● **Assignment**
Find the lines of the material below that include the string "对于数据进行了分析", then copy each one.

● **Data**
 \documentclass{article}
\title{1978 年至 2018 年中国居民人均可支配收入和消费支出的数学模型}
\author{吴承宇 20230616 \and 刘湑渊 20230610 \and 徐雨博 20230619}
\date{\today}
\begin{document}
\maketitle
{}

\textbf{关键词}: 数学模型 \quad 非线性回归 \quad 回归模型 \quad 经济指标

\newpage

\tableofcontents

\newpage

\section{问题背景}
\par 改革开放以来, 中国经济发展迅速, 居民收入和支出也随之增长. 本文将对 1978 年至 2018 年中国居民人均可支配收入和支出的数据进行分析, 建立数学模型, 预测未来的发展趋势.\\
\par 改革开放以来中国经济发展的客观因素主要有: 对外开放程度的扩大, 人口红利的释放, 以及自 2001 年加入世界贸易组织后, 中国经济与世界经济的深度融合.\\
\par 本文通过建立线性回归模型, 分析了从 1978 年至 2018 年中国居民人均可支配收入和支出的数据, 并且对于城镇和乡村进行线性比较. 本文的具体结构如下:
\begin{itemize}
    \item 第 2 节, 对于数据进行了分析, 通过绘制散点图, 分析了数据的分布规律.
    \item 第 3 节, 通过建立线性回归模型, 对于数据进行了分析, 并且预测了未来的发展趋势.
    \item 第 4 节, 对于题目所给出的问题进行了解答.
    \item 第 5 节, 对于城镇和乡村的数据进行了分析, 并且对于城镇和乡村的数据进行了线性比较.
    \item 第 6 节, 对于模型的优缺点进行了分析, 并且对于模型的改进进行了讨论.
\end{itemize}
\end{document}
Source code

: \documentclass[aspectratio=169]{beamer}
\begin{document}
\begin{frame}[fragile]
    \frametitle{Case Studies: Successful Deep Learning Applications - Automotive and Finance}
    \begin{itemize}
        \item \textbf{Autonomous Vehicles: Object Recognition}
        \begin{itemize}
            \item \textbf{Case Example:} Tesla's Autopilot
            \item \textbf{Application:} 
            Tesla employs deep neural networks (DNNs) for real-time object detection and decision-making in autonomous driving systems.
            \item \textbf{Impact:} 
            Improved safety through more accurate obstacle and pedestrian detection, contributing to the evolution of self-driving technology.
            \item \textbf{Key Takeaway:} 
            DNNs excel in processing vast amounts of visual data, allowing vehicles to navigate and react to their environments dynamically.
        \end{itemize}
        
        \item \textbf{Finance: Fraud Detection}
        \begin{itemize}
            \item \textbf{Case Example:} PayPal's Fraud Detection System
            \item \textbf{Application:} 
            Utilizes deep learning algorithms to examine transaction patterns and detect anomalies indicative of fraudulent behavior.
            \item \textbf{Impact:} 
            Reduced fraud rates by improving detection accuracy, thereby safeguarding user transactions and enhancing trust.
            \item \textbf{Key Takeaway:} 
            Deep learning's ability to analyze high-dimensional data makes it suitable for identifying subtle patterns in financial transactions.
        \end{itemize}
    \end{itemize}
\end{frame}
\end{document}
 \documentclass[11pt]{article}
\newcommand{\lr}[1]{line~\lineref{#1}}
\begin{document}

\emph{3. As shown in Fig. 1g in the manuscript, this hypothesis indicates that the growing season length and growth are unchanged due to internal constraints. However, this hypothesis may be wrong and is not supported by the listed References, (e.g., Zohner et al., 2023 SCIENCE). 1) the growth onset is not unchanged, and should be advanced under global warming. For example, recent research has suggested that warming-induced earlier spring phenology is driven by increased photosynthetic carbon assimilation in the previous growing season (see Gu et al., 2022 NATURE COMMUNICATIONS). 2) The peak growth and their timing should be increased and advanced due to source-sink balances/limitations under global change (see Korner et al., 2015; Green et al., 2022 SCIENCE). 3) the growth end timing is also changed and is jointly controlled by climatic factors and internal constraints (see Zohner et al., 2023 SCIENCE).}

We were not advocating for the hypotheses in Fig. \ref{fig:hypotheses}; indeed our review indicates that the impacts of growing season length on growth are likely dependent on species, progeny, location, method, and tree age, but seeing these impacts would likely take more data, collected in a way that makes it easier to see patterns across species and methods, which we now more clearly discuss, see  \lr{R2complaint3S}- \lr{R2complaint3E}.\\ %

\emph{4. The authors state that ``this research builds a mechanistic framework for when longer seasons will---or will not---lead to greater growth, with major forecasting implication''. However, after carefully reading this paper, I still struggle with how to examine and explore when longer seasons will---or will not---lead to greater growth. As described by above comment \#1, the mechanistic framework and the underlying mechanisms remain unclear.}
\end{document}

● **Result**
    \item 第 2 节, 对于数据进行了分析, 通过绘制散点图, 分析了数据的分布规律.
    \item 第 3 节, 通过建立线性回归模型, 对于数据进行了分析, 并且预测了未来的发展趋势.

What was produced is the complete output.